We report spectroscopic observation of Rydberg polarons in an atomic Bose gas. Polarons are created by excitation of Rydberg atoms as impurities in a strontium Bose-Einstein condensate. They are distinguished from previously studied polarons by macroscopic occupation of bound molecular states that arise from scattering of the weakly bound Rydberg electron from ground-state atoms. The absence of a $p$-wave resonance in the low-energy electron-atom scattering in Sr introduces a universal behavior in the Rydberg spectral line shape and in scaling of the spectral width (narrowing) with the Rydberg principal quantum number, $n$. Spectral features are described with a functional determinant approach (FDA) that solves an extended Fröhlich Hamiltonian for a mobile impurity in a Bose gas.
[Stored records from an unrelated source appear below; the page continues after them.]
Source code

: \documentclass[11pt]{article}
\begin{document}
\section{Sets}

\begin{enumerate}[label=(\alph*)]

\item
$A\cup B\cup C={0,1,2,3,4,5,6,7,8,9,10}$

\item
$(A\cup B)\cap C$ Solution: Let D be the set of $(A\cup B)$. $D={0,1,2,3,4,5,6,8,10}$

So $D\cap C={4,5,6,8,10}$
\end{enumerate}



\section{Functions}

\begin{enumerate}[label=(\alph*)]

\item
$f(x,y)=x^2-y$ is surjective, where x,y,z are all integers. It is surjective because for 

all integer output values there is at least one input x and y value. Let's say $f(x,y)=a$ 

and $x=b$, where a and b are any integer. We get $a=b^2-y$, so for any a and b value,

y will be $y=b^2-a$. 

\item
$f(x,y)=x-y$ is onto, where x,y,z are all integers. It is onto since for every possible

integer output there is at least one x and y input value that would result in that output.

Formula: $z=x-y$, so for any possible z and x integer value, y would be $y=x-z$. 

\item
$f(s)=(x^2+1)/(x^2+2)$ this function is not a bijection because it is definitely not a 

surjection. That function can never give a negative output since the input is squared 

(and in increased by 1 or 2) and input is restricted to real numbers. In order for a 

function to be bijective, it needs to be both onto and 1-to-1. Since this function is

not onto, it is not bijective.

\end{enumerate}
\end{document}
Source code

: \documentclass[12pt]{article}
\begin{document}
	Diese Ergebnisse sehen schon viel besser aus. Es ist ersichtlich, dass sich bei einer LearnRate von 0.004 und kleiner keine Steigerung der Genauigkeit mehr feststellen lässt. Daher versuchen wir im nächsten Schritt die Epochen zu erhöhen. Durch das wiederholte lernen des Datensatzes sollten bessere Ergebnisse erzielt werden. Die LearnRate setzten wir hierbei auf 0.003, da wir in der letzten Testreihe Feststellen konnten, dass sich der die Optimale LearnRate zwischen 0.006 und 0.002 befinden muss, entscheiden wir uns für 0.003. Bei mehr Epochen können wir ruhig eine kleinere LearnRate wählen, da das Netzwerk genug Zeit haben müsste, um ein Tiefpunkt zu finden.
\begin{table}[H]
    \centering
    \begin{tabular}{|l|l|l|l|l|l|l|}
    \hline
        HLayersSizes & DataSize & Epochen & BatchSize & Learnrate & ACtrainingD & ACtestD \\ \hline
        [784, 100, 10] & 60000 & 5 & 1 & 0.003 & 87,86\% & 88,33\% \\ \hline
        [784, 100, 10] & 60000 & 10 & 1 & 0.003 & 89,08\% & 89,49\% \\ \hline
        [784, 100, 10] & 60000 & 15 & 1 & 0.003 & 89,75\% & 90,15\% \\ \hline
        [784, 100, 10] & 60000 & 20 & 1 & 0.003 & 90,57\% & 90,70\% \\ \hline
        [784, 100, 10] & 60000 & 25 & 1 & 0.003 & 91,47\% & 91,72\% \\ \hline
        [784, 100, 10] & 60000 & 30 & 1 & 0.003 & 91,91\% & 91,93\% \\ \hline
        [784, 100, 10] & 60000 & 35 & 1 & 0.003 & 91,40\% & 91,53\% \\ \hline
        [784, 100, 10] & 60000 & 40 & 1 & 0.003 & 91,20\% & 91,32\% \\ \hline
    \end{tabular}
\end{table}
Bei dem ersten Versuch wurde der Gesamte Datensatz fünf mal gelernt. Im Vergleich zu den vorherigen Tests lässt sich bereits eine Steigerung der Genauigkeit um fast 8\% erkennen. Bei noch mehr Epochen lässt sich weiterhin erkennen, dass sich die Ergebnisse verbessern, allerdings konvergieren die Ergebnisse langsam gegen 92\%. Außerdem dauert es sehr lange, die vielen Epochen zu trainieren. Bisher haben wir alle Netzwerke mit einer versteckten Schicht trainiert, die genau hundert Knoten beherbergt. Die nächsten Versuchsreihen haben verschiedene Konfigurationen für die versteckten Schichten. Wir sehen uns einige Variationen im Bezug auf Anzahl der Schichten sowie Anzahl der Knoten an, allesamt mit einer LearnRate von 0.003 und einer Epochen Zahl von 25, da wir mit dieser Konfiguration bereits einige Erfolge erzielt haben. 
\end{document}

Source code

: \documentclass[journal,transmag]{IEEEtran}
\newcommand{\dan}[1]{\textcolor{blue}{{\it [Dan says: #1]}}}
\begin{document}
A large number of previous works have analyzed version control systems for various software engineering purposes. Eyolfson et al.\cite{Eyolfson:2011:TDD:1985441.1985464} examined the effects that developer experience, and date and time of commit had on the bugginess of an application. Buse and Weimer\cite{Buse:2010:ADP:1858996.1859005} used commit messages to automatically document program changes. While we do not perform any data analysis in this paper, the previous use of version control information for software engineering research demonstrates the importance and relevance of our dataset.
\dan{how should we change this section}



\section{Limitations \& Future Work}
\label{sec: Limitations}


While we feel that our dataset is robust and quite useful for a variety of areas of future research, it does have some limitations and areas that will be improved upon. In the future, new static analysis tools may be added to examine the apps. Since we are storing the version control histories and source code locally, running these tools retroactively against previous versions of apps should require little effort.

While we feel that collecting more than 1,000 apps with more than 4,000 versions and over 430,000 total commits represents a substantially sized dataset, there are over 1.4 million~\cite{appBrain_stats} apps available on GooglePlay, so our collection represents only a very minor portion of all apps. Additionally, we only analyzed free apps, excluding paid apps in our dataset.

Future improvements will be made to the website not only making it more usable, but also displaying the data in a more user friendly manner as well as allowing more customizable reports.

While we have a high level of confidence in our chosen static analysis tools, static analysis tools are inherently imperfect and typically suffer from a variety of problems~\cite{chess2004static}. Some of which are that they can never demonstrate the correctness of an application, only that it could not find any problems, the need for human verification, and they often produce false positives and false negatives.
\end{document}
Excited states of polyatomic Rydberg molecules (trimers, tetrameters, and pentamers) are experimentally resolved and accurately reproduced with a FDA.

Figure 1

Schematic of the excitation of a Rydberg polaron in a uniform-density BEC. Laser excitation projects the system into final configurations involving atoms in bound and scattering states $|{\beta }_i⟩$. Bound states are confined in the Rydberg potential $V(\mathbf{r})$.

Figure 2

Spectrum for excitation of the $5s38s{{}^{3}S}_1$ Rydberg state in the few-body regime. Pure atomic excitation is at zero detuning, and lines for dimers ($X=D$) through pentamers ($X=P$) are visible. Subscripts ($X_{ij\dots }$) indicate the molecular levels of the Rydberg potential occupied by atoms after laser excitation. The FDA matches the data over several orders of magnitude in signal strength, which is normalized to the peak at zero detuning.

Figure 3

Rydberg excitation in the many-body regime for $n=49$, 60, 72. The mean-field prediction is for the condensate atoms only. Deviations between the mean-field result and data at small detuning ($\nu /{\mathrm{\Delta }}_{\max }<0.3$) represent contributions from the noncondensed thermal atoms. The shaded regions represent the predicted polaron response from the center of the atom cloud as obtained from the FDA. Theory for this high-density region matches the tail of the experimental data and represents the Rydberg-impurity spectral function for a nearly uniform-density region. For uniform density, the width of the spectrum scales as $n^{-3}$.